TASK: When you write out the entries, keep every line exactly as it appears.

EXTRACTED RECORDS:
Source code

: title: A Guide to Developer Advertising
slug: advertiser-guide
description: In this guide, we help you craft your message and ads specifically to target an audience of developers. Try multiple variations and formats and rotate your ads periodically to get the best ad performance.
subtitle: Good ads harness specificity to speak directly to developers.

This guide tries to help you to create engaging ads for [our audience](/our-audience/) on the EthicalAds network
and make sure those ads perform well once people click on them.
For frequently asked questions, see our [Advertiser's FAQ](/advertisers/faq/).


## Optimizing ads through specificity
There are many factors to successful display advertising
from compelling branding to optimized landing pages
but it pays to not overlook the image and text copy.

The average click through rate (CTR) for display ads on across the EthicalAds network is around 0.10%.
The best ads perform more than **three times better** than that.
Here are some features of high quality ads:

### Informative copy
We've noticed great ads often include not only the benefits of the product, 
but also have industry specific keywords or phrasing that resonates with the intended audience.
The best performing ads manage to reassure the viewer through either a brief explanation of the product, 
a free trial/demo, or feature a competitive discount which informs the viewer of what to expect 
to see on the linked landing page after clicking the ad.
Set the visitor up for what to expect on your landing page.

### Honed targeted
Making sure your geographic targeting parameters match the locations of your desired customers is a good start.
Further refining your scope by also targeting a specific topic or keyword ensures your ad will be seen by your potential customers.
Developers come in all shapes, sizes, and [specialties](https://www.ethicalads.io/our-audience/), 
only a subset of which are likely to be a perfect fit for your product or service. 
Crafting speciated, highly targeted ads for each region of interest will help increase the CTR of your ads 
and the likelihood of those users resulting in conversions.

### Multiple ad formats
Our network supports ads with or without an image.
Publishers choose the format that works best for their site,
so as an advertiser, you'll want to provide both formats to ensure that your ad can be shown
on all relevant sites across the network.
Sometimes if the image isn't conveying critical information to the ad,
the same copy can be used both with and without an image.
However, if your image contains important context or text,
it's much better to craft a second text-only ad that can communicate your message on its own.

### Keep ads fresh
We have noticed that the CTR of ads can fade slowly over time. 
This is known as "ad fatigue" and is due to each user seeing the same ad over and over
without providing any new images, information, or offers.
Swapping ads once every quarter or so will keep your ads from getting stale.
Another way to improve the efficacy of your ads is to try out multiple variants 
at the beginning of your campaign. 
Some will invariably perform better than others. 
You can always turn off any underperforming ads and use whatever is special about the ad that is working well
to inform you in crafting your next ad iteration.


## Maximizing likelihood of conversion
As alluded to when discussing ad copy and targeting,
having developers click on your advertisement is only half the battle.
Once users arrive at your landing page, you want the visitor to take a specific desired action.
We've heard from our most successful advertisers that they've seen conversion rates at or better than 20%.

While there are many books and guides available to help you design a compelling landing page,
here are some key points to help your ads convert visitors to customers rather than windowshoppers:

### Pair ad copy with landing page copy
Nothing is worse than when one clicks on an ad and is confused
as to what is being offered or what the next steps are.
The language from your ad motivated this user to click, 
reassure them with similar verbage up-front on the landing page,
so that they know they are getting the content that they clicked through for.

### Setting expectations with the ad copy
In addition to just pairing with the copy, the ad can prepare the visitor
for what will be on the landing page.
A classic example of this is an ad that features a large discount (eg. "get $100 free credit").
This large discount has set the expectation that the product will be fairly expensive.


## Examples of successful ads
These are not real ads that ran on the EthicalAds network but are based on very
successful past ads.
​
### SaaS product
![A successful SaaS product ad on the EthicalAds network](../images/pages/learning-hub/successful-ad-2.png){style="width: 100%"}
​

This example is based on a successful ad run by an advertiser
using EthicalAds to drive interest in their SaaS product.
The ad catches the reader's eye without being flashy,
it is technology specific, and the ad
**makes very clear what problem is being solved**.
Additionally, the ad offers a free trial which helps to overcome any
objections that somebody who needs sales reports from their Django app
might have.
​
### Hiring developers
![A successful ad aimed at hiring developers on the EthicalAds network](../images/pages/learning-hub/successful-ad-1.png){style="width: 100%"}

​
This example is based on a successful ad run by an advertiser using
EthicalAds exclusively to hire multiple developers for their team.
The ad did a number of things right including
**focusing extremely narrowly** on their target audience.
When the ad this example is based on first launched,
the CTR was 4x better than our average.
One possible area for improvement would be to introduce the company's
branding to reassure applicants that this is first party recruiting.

PROBLEM SOLUTION:
Source code

: title: A Guide to Developer Advertising
slug: advertiser-guide
description: In this guide, we help you craft your message and ads specifically to target an audience of developers. Try multiple variations and formats and rotate your ads periodically to get the best ad performance.
subtitle: Good ads harness specificity to speak directly to developers.

This guide tries to help you to create engaging ads for [our audience](/our-audience/) on the EthicalAds network
and make sure those ads perform well once people click on them.
For frequently asked questions, see our [Advertiser's FAQ](/advertisers/faq/).


## Optimizing ads through specificity
There are many factors to successful display advertising
from compelling branding to optimized landing pages
but it pays to not overlook the image and text copy.

The average click through rate (CTR) for display ads on across the EthicalAds network is around 0.10%.
The best ads perform more than **three times better** than that.
Here are some features of high quality ads:

### Informative copy
We've noticed great ads often include not only the benefits of the product, 
but also have industry specific keywords or phrasing that resonates with the intended audience.
The best performing ads manage to reassure the viewer through either a brief explanation of the product, 
a free trial/demo, or feature a competitive discount which informs the viewer of what to expect 
to see on the linked landing page after clicking the ad.
Set the visitor up for what to expect on your landing page.

### Honed targeted
Making sure your geographic targeting parameters match the locations of your desired customers is a good start.
Further refining your scope by also targeting a specific topic or keyword ensures your ad will be seen by your potential customers.
Developers come in all shapes, sizes, and [specialties](https://www.ethicalads.io/our-audience/), 
only a subset of which are likely to be a perfect fit for your product or service. 
Crafting speciated, highly targeted ads for each region of interest will help increase the CTR of your ads 
and the likelihood of those users resulting in conversions.

### Multiple ad formats
Our network supports ads with or without an image.
Publishers choose the format that works best for their site,
so as an advertiser, you'll want to provide both formats to ensure that your ad can be shown
on all relevant sites across the network.
Sometimes if the image isn't conveying critical information to the ad,
the same copy can be used both with and without an image.
However, if your image contains important context or text,
it's much better to craft a second text-only ad that can communicate your message on its own.

### Keep ads fresh
We have noticed that the CTR of ads can fade slowly over time. 
This is known as "ad fatigue" and is due to each user seeing the same ad over and over
without providing any new images, information, or offers.
Swapping ads once every quarter or so will keep your ads from getting stale.
Another way to improve the efficacy of your ads is to try out multiple variants 
at the beginning of your campaign. 
Some will invariably perform better than others. 
You can always turn off any underperforming ads and use whatever is special about the ad that is working well
to inform you in crafting your next ad iteration.


## Maximizing likelihood of conversion
As alluded to when discussing ad copy and targeting,
having developers click on your advertisement is only half the battle.
Once users arrive at your landing page, you want the visitor to take a specific desired action.
We've heard from our most successful advertisers that they've seen conversion rates at or better than 20%.

While there are many books and guides available to help you design a compelling landing page,
here are some key points to help your ads convert visitors to customers rather than windowshoppers:

### Pair ad copy with landing page copy
Nothing is worse than when one clicks on an ad and is confused
as to what is being offered or what the next steps are.
The language from your ad motivated this user to click, 
reassure them with similar verbage up-front on the landing page,
so that they know they are getting the content that they clicked through for.

### Setting expectations with the ad copy
In addition to just pairing with the copy, the ad can prepare the visitor
for what will be on the landing page.
A classic example of this is an ad that features a large discount (eg. "get $100 free credit").
This large discount has set the expectation that the product will be fairly expensive.


## Examples of successful ads
These are not real ads that ran on the EthicalAds network but are based on very
successful past ads.
​
### SaaS product
![A successful SaaS product ad on the EthicalAds network](../images/pages/learning-hub/successful-ad-2.png){style="width: 100%"}
​

This example is based on a successful ad run by an advertiser
using EthicalAds to drive interest in their SaaS product.
The ad catches the reader's eye without being flashy,
it is technology specific, and the ad
**makes very clear what problem is being solved**.
Additionally, the ad offers a free trial which helps to overcome any
objections that somebody who needs sales reports from their Django app
might have.
​
### Hiring developers
![A successful ad aimed at hiring developers on the EthicalAds network](../images/pages/learning-hub/successful-ad-1.png){style="width: 100%"}

​
This example is based on a successful ad run by an advertiser using
EthicalAds exclusively to hire multiple developers for their team.
The ad did a number of things right including
**focusing extremely narrowly** on their target audience.
When the ad this example is based on first launched,
the CTR was 4x better than our average.
One possible area for improvement would be to introduce the company's
branding to reassure applicants that this is first party recruiting.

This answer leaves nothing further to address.